Besluit van 17 september 1912, tot vaststelling van een reglement omtrent de aanwending van spoorwegen en spoorwegmaterieel in geval van oorlog of andere buitengewone omstandigheden
Wij WILHELMINA, bij de gratie Gods, Koningin der Nederlanden, Prinses van Oranje-Nassau, enz., enz., enz.

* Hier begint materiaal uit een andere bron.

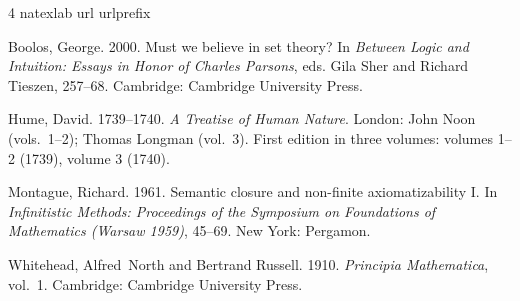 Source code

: \documentclass[openany]{memoir}
\begin{document}
\begin{otherlanguage}{english}
\renewcommand{\bibsection}{%
  \begin{otherlanguage}{persian}%
  \chapter*{کتاب‌نامه}%
  \addcontentsline{toc}{chapter}{کتاب‌نامه}%
  \markboth{کتاب‌نامه}{کتاب‌نامه}%
  \end{otherlanguage}%
}
\begin{thebibliography}{4}
\expandafter\ifx\csname natexlab\endcsname\relax\def\natexlab#1{#1}\fi
\expandafter\ifx\csname url\endcsname\relax
  \def\url#1{\texttt{#1}}\fi
\expandafter\ifx\csname urlprefix\endcsname\relax\def\urlprefix{URL }\fi

Boolos, George. 2000.
\newblock Must we believe in set theory?
\newblock In \emph{Between Logic and Intuition: Essays in Honor of {Charles}
  {Parsons}}, eds. Gila {Sher} and Richard {Tieszen}, 257--68. Cambridge:
  Cambridge University Press.

Hume, David. 1739--1740.
\newblock \emph{A Treatise of Human Nature}.
\newblock London: John Noon (vols.~1--2); Thomas Longman (vol.~3).
\newblock First edition in three volumes: volumes 1--2 (1739), volume 3 (1740).

Montague, Richard. 1961.
\newblock Semantic closure and non-finite axiomatizability {I}.
\newblock In \emph{Infinitistic Methods: Proceedings of the Symposium on
  Foundations of Mathematics (Warsaw 1959)}, 45--69. New York: Pergamon.

Whitehead, Alfred~North and Bertrand Russell. 1910.
\newblock \emph{Principia Mathematica}, vol.~1.
\newblock Cambridge: Cambridge University Press.

\end{thebibliography}

\end{otherlanguage}
\endgroup
\end{document}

Op de voordracht van Onze Ministers van Oorlog en van Waterstaat, dd. 2 Juli 1912, Kabinet, Litt. V53, en van 6 Juli 1912, n°. 225, Afdeeling Spoorwegen;
Gelet op artikel 51 der wet van 9 April 1875 ( Staatsblad n°. 67), tot regeling van den dienst en het gebruik der spoorwegen, zooals die wet laatstelijk gewijzigd is bij de wet van 8 April 1893 ( Staatsblad n°. 62);
Den Raad van State gehoord (advies van 6 Augustus 1912, n°. 31);
Gezien het nader rapport van Onze voornoemde Ministers van 20 Augustus 1912, Kabinet, Litt. A66, en van 13 September 1912, n°. 256, Afdeeling Spoorwegen;
Hebben goedgevonden en verstaan:
1°.
in te trekken het Koninklijk besluit van 18 Juni 1901 ( Staatsblad n°. 153), tot vaststelling van een reglement omtrent de aanwending van spoorwegen en spoorwegmaterieel in de gevallen, bedoeld in artikel 24 en de 2de alinea van artikel 50 der wet van 9 April 1875 ( Staatsblad n°. 67), laatstelijk gewijzigd bij de wet van 8 April 1893 ( Staatsblad n°. 62), alsmede het Koninklijk Besluit van 18 Juni 1901 ( Staatsblad n°. 154), tot vaststelling van eene Instructie voor de Permanente Militaire Spoorwegcommissie;
2°.
vast te stellen het bij dit Besluit gevoegde Reglement omtrent de aanwending van spoorwegen en spoorwegmaterieel in de gevallen, bedoeld in artikel 24 en de 2de alinea van artikel 50 der wet van 9 April 1875 ( Staatsblad n°. 67), laatstelijk gewijzigd bij de wet van 8 April 1893 ( Staatsblad n°. 62).
's Gravenhage, den 17den September 1912
De Minister van Waterstaat,
Uitgegeven den twee en twintigsten October 1912.